PROBLEM DETAILS - Go through the data below and report how many lines contain "database"; the reply holds only that number.

-- INFORMATION SHOWN follows --

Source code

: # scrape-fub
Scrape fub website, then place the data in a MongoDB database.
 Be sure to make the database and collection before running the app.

-- INFORMATION SHOWN concluded --
-- INFORMATION SHOWN follows --

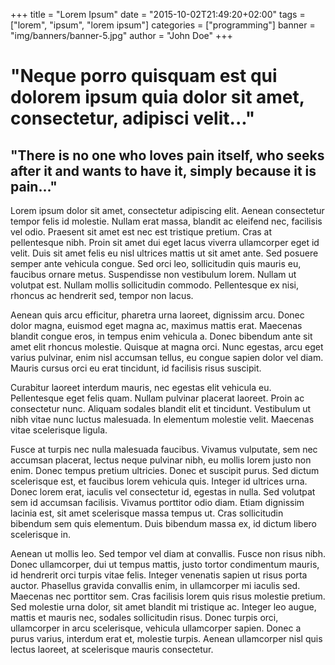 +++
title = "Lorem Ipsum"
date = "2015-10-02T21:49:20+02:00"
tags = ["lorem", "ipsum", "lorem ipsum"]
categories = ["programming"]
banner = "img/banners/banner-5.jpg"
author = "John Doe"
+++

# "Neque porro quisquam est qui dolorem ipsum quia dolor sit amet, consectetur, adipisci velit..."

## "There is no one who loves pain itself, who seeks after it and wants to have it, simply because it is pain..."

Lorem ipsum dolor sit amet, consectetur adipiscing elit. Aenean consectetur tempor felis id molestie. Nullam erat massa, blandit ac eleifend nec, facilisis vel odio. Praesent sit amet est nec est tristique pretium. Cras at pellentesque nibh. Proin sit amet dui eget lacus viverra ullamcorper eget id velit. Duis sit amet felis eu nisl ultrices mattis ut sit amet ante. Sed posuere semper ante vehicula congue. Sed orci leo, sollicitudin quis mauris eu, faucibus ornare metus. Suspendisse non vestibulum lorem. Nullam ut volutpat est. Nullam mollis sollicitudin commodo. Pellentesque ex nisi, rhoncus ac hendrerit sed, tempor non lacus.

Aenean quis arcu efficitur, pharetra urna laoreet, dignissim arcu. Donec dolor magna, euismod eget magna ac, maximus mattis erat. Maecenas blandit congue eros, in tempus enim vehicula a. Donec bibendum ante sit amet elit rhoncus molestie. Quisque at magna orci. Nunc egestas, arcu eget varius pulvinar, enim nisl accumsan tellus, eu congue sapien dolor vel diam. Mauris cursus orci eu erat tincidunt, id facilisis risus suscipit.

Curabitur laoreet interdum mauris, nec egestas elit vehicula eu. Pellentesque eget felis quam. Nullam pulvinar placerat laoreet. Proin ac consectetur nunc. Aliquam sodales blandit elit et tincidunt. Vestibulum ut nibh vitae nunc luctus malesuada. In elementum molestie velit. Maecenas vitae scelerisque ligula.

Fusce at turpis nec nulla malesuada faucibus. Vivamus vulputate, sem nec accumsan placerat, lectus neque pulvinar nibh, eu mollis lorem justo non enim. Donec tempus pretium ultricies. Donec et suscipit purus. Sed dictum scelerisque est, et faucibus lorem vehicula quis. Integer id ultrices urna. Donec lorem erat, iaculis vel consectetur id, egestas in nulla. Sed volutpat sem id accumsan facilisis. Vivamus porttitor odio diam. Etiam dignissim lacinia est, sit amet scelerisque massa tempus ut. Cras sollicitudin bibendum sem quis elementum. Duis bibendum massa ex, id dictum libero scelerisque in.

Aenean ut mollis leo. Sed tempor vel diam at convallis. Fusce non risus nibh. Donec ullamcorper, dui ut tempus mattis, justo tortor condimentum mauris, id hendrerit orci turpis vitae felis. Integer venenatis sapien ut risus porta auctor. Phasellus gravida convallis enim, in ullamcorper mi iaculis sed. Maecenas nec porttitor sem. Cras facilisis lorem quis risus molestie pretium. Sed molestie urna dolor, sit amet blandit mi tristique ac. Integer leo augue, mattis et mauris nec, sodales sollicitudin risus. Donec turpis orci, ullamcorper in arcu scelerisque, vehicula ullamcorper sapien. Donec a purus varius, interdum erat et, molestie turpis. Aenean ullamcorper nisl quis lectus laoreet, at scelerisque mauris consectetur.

-- INFORMATION SHOWN concluded --

RESULT OF THE EXERCISE - 2